5. Take advantage of your employer's matching contribution. Many companies offer a retirement contribution matching program, typically in the 401K. While you can typically contribute as much as $18,000 (in 2015 and 2016), the company may match yours up to 6% of your gross income, if you invest at least this much. A $50,000 earner can receive $3,000 a year, which is by no means chump change, just by saving for retirement. If you are one of those fortunate enough to have a company match, there is no good reason not to use it. This is free money, and you are basically getting a return right away – no lottery has this sort of odds! What’s more, because the money for a workplace plan can be taken out pre-tax, you may have additional tax savings as well. That could be another few thousand grands. So even if you can’t afford to save the entire $18,000 allowed per year, at the very least, make sure you contribute enough (commonly 6% of your annual gross pay) to your workplace plan to take full advantage of your company's match.

6. Create a diversified portfolio of investments. With money for retirement, many adopt a cautious stance. Who can blame them? This will be one of the few financial resources that they can fall back on once their earning years are over. Perhaps the term “nest egg” has a literal meaning here since you have to take gentle good care of it. However, even if you lean toward being conservative with their investments, successful retirement saving calls for adding some stocks, preferably stock funds, to the investment mix to help them stay ahead of inflation, given that you are willing to take on some more risk. If you hold only cash, at a modest annual inflation rate of 2%, the value of your $100,000 will shrink to $60,953 in 25 years, as concluded by Merrill Lynch Wealth Management. Other “safe” options, such as corporate bonds and treasury notes, can barely keep you above water in today’s low-rate environment. On the other hand, the stock market, represented by S&P 500, has returned over 10% annually since 1928, according a New York University study. It’s true that stocks are volatile, and they can fall sharply in uncertain times. But after a crush, the market always comes back, and goes higher, rewarding the patient. What’s important is to monitor your investment allocation and rebalance as needed.

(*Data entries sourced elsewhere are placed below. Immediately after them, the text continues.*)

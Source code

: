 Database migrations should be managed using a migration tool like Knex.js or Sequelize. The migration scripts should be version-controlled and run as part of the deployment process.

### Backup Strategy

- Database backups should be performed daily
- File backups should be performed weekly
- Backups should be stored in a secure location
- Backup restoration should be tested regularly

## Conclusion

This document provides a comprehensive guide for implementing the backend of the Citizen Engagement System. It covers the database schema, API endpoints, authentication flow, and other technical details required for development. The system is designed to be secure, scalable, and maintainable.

7. Be conservative about spending. We need money to make money; how much money you are able to set aside directly impact whether you can successfully save for retirement. You can’t be expected to invest when your pocket is empty. If you are like most and earn a finite income, you need to commit to spending wisely in order to invest more. That means living below your means, creating and following a budget, and trying your best to have little or no debts. To achieve your spending goals, you need to know your financial situation. Sit down and do some math; once you see that after mortgage payment, utility bills and grocery purchases, etc., a family trip to Hawaii will but you in the red for the rest of year, you will think twice about building your man-cave. Being transparent about your financial situation can also help you let go of the competitive side of spending and realize that keeping up with the Joneses requires taking on far too much debt, and is a financial and emotional drain. So next time when your neighbor drives home a sleek bright yellow Ferrari, you can just smile and say “congratulations”, then turn around knowing that you have a sound idea about finding the money to invest for a secure retirement.

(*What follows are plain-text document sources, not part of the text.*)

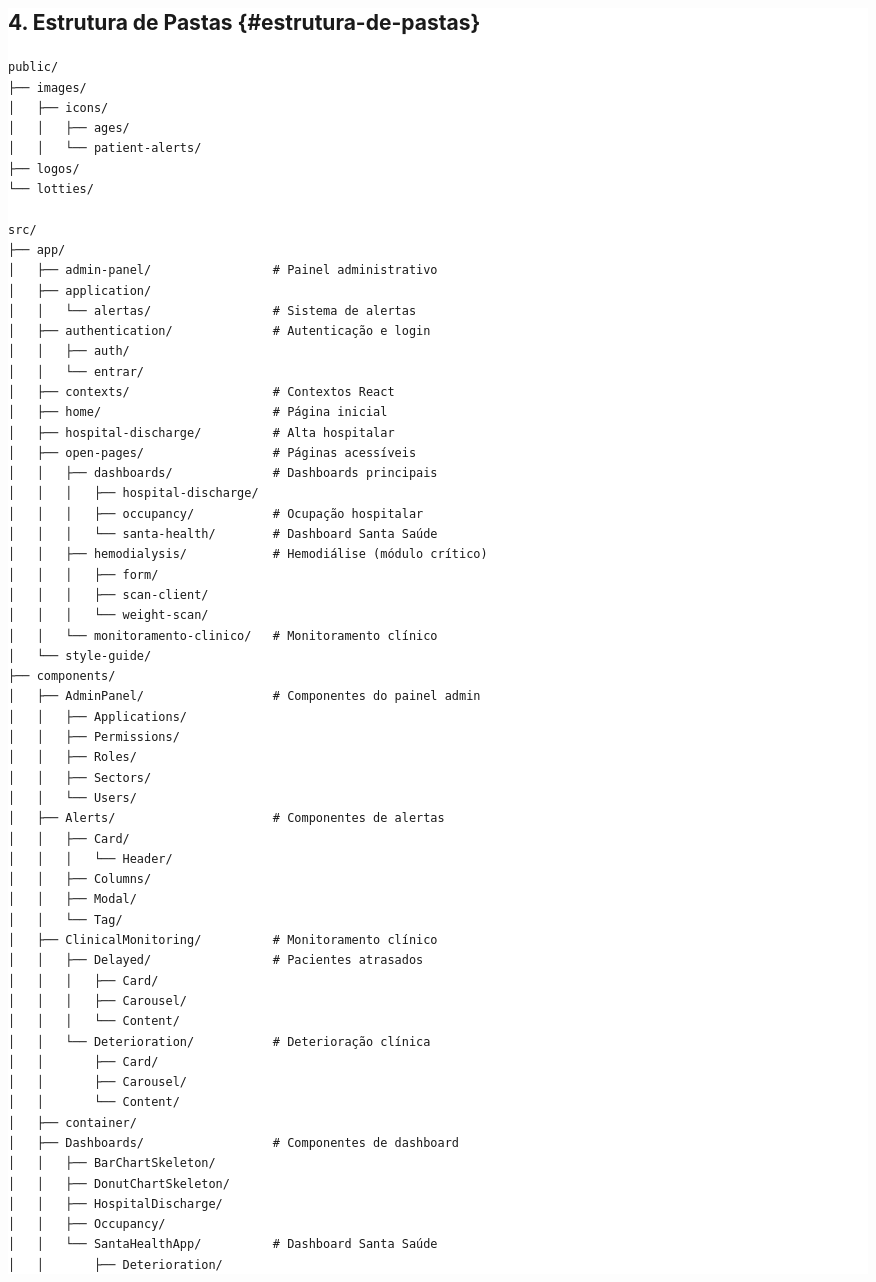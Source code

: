 
## 4. Estrutura de Pastas {#estrutura-de-pastas}
```
public/
├── images/
│   ├── icons/
│   │   ├── ages/
│   │   └── patient-alerts/
├── logos/
└── lotties/

src/
├── app/
│   ├── admin-panel/                 # Painel administrativo
│   ├── application/
│   │   └── alertas/                 # Sistema de alertas
│   ├── authentication/              # Autenticação e login
│   │   ├── auth/
│   │   └── entrar/
│   ├── contexts/                    # Contextos React
│   ├── home/                        # Página inicial
│   ├── hospital-discharge/          # Alta hospitalar
│   ├── open-pages/                  # Páginas acessíveis
│   │   ├── dashboards/              # Dashboards principais
│   │   │   ├── hospital-discharge/
│   │   │   ├── occupancy/           # Ocupação hospitalar
│   │   │   └── santa-health/        # Dashboard Santa Saúde
│   │   ├── hemodialysis/            # Hemodiálise (módulo crítico)
│   │   │   ├── form/
│   │   │   ├── scan-client/
│   │   │   └── weight-scan/
│   │   └── monitoramento-clinico/   # Monitoramento clínico
│   └── style-guide/
├── components/
│   ├── AdminPanel/                  # Componentes do painel admin
│   │   ├── Applications/
│   │   ├── Permissions/
│   │   ├── Roles/
│   │   ├── Sectors/
│   │   └── Users/
│   ├── Alerts/                      # Componentes de alertas
│   │   ├── Card/
│   │   │   └── Header/
│   │   ├── Columns/
│   │   ├── Modal/
│   │   └── Tag/
│   ├── ClinicalMonitoring/          # Monitoramento clínico
│   │   ├── Delayed/                 # Pacientes atrasados
│   │   │   ├── Card/
│   │   │   ├── Carousel/
│   │   │   └── Content/
│   │   └── Deterioration/           # Deterioração clínica
│   │       ├── Card/
│   │       ├── Carousel/
│   │       └── Content/
│   ├── container/
│   ├── Dashboards/                  # Componentes de dashboard
│   │   ├── BarChartSkeleton/
│   │   ├── DonutChartSkeleton/
│   │   ├── HospitalDischarge/
│   │   ├── Occupancy/
│   │   └── SantaHealthApp/          # Dashboard Santa Saúde
│   │       ├── Deterioration/
```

It seems every decade will witness at least one major financial downturn, be it domestic or global, that throws everyone’s financial situation in turmoil. You must stick to your gun, yet be flexible, adaptable and prepared, simply because the unexpected, and sometimes even the unthinkable do happen that might thwart your plans. But ultimately, a successful retirement investor will always make deliberate efforts to keep his savings on track no matter what life throws his way.

The Golden Gate Bridge took only four years to build, but your golden retirement may need decades. Persevere, and you will success!